**Instructions to follow:** Nothing but the lines from the first line of the records through the line with "### Example - Primitive Types" should be output, exactly as written and free of pictures.

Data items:
........

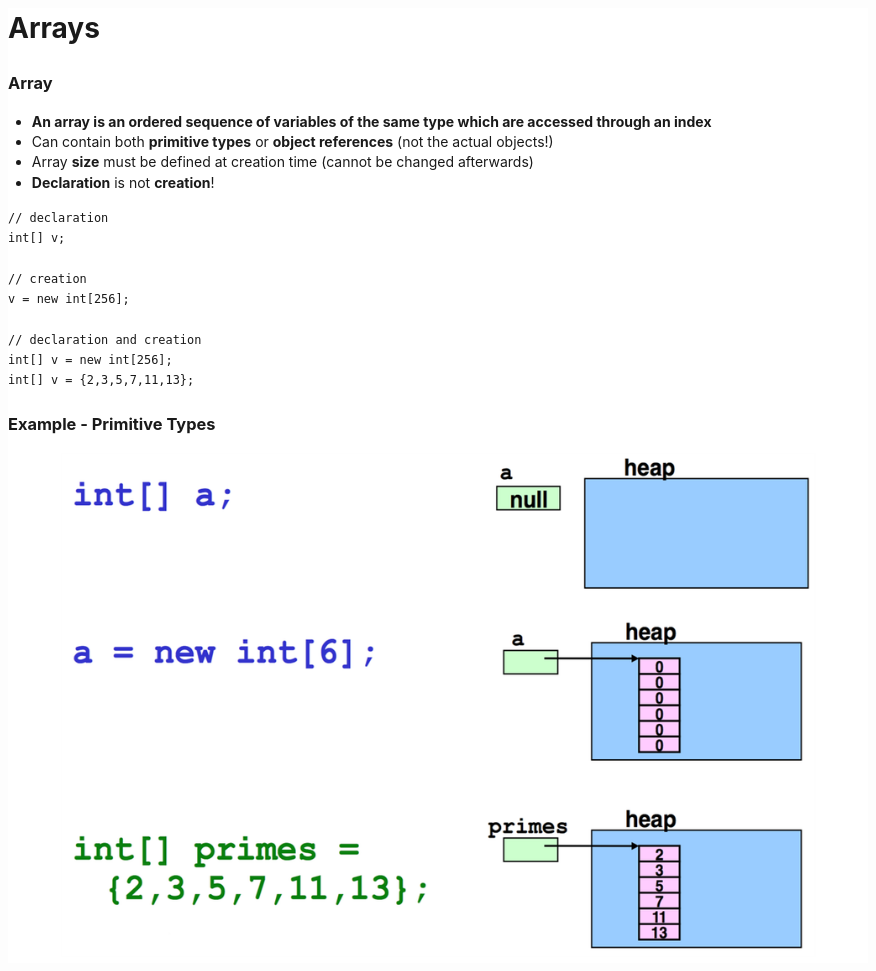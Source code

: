 
# Arrays

### Array

- **An array is an ordered sequence of variables of the same type which are accessed through an index**
- Can contain both **primitive types** or **object references** (not the actual objects!)
- Array **size** must be defined at creation time (cannot be changed afterwards)
- **Declaration** is not **creation**!

```
// declaration
int[] v;

// creation
v = new int[256];

// declaration and creation
int[] v = new int[256];
int[] v = {2,3,5,7,11,13};
```

### Example - Primitive Types

![](images/basics/basics-array-example-primitive-types.png)
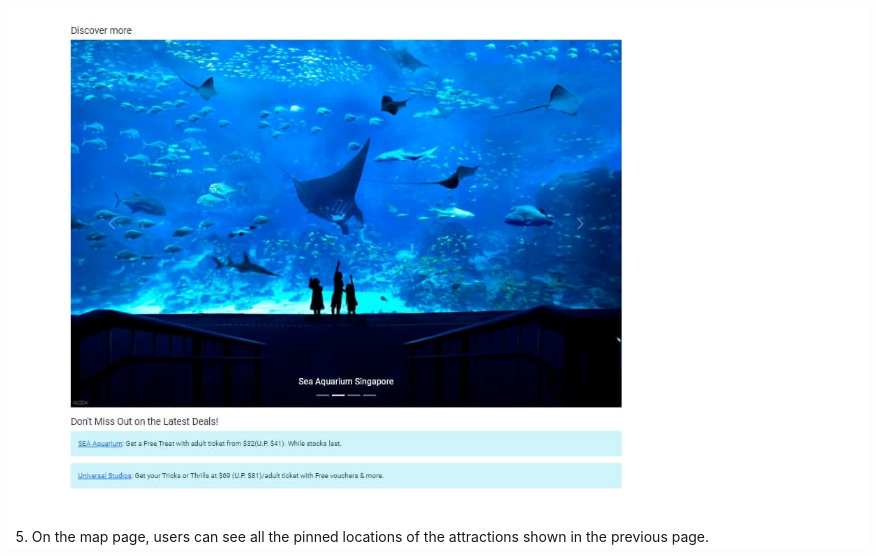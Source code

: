 <img src="images/README/attraction2.jpg" height="500">
<br>

5. On the map page, users can see all the pinned locations of the attractions shown in the previous page. <br>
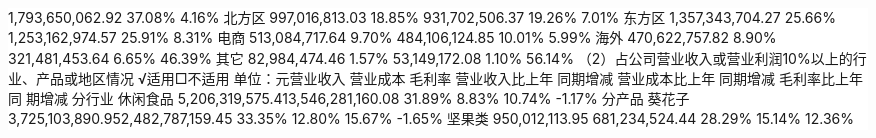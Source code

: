 1,793,650,062.92
37.08%
4.16%
北方区
997,016,813.03
18.85%
931,702,506.37
19.26%
7.01%
东方区
1,357,343,704.27
25.66%
1,253,162,974.57
25.91%
8.31%
电商
513,084,717.64
9.70%
484,106,124.85
10.01%
5.99%
海外
470,622,757.82
8.90%
321,481,453.64
6.65%
46.39%
其它
82,984,474.46
1.57%
53,149,172.08
1.10%
56.14%
（2）占公司营业收入或营业利润10%以上的行业、产品或地区情况
√适用□不适用
单位：元营业收入
营业成本
毛利率
营业收入比上年
同期增减
营业成本比上年
同期增减
毛利率比上年同
期增减
分行业
休闲食品
5,206,319,575.413,546,281,160.08
31.89%
8.83%
10.74%
-1.17%
分产品
葵花子
3,725,103,890.952,482,787,159.45
33.35%
12.80%
15.67%
-1.65%
坚果类
950,012,113.95
681,234,524.44
28.29%
15.14%
12.36%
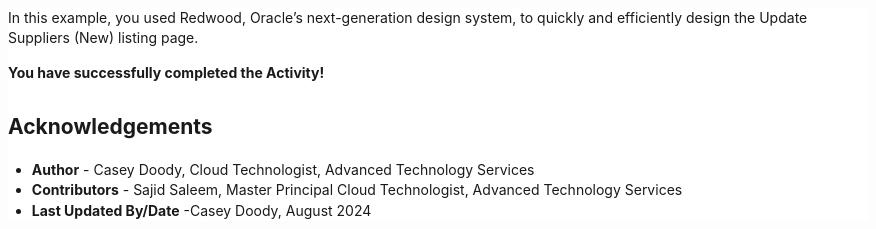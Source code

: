 In this example, you used Redwood, Oracle’s next-generation design system, to quickly and efficiently design the Update Suppliers (New) listing page.


**You have successfully completed the Activity!**



## Acknowledgements
* **Author** - Casey Doody, Cloud Technologist, Advanced Technology Services
* **Contributors** -  Sajid Saleem, Master Principal Cloud Technologist, Advanced Technology Services
* **Last Updated By/Date** -Casey Doody, August 2024




[def]: images/image013.png
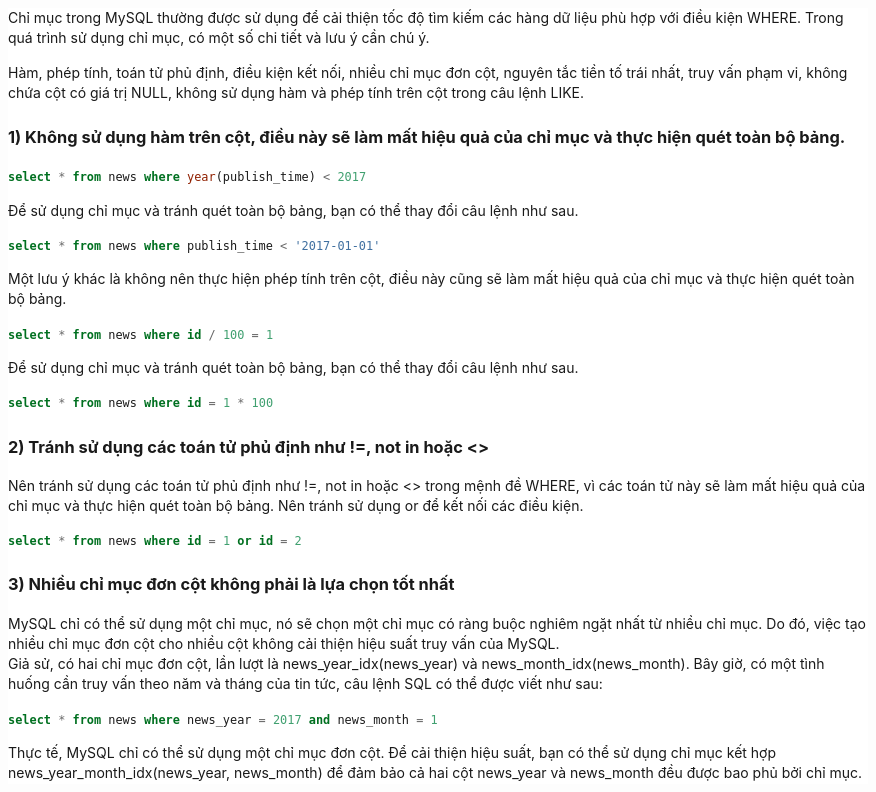 Chỉ mục trong MySQL thường được sử dụng để cải thiện tốc độ tìm kiếm các hàng dữ liệu phù hợp với điều kiện WHERE. Trong quá trình sử dụng chỉ mục, có một số chi tiết và lưu ý cần chú ý.

Hàm, phép tính, toán tử phủ định, điều kiện kết nối, nhiều chỉ mục đơn cột, nguyên tắc tiền tố trái nhất, truy vấn phạm vi, không chứa cột có giá trị NULL, không sử dụng hàm và phép tính trên cột trong câu lệnh LIKE.

### **1) Không sử dụng hàm trên cột, điều này sẽ làm mất hiệu quả của chỉ mục và thực hiện quét toàn bộ bảng.**

```sql
select * from news where year(publish_time) < 2017
```

Để sử dụng chỉ mục và tránh quét toàn bộ bảng, bạn có thể thay đổi câu lệnh như sau.

```sql
select * from news where publish_time < '2017-01-01'
```

Một lưu ý khác là không nên thực hiện phép tính trên cột, điều này cũng sẽ làm mất hiệu quả của chỉ mục và thực hiện quét toàn bộ bảng.

```sql
select * from news where id / 100 = 1
```

Để sử dụng chỉ mục và tránh quét toàn bộ bảng, bạn có thể thay đổi câu lệnh như sau.

```sql
select * from news where id = 1 * 100
```

### **2) Tránh sử dụng các toán tử phủ định như !=, not in hoặc <>**

Nên tránh sử dụng các toán tử phủ định như !=, not in hoặc <> trong mệnh đề WHERE, vì các toán tử này sẽ làm mất hiệu quả của chỉ mục và thực hiện quét toàn bộ bảng. Nên tránh sử dụng or để kết nối các điều kiện.

```sql
select * from news where id = 1 or id = 2
```

### **3) Nhiều chỉ mục đơn cột không phải là lựa chọn tốt nhất**

MySQL chỉ có thể sử dụng một chỉ mục, nó sẽ chọn một chỉ mục có ràng buộc nghiêm ngặt nhất từ nhiều chỉ mục. Do đó, việc tạo nhiều chỉ mục đơn cột cho nhiều cột không cải thiện hiệu suất truy vấn của MySQL.  
Giả sử, có hai chỉ mục đơn cột, lần lượt là news_year_idx(news_year) và news_month_idx(news_month). Bây giờ, có một tình huống cần truy vấn theo năm và tháng của tin tức, câu lệnh SQL có thể được viết như sau:

```sql
select * from news where news_year = 2017 and news_month = 1
```

Thực tế, MySQL chỉ có thể sử dụng một chỉ mục đơn cột. Để cải thiện hiệu suất, bạn có thể sử dụng chỉ mục kết hợp news_year_month_idx(news_year, news_month) để đảm bảo cả hai cột news_year và news_month đều được bao phủ bởi chỉ mục.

........

**Task response:**
Source code

: 
# Arrays

### Array

- **An array is an ordered sequence of variables of the same type which are accessed through an index**
- Can contain both **primitive types** or **object references** (not the actual objects!)
- Array **size** must be defined at creation time (cannot be changed afterwards)
- **Declaration** is not **creation**!

```
// declaration
int[] v;

// creation
v = new int[256];

// declaration and creation
int[] v = new int[256];
int[] v = {2,3,5,7,11,13};
```

### Example - Primitive Types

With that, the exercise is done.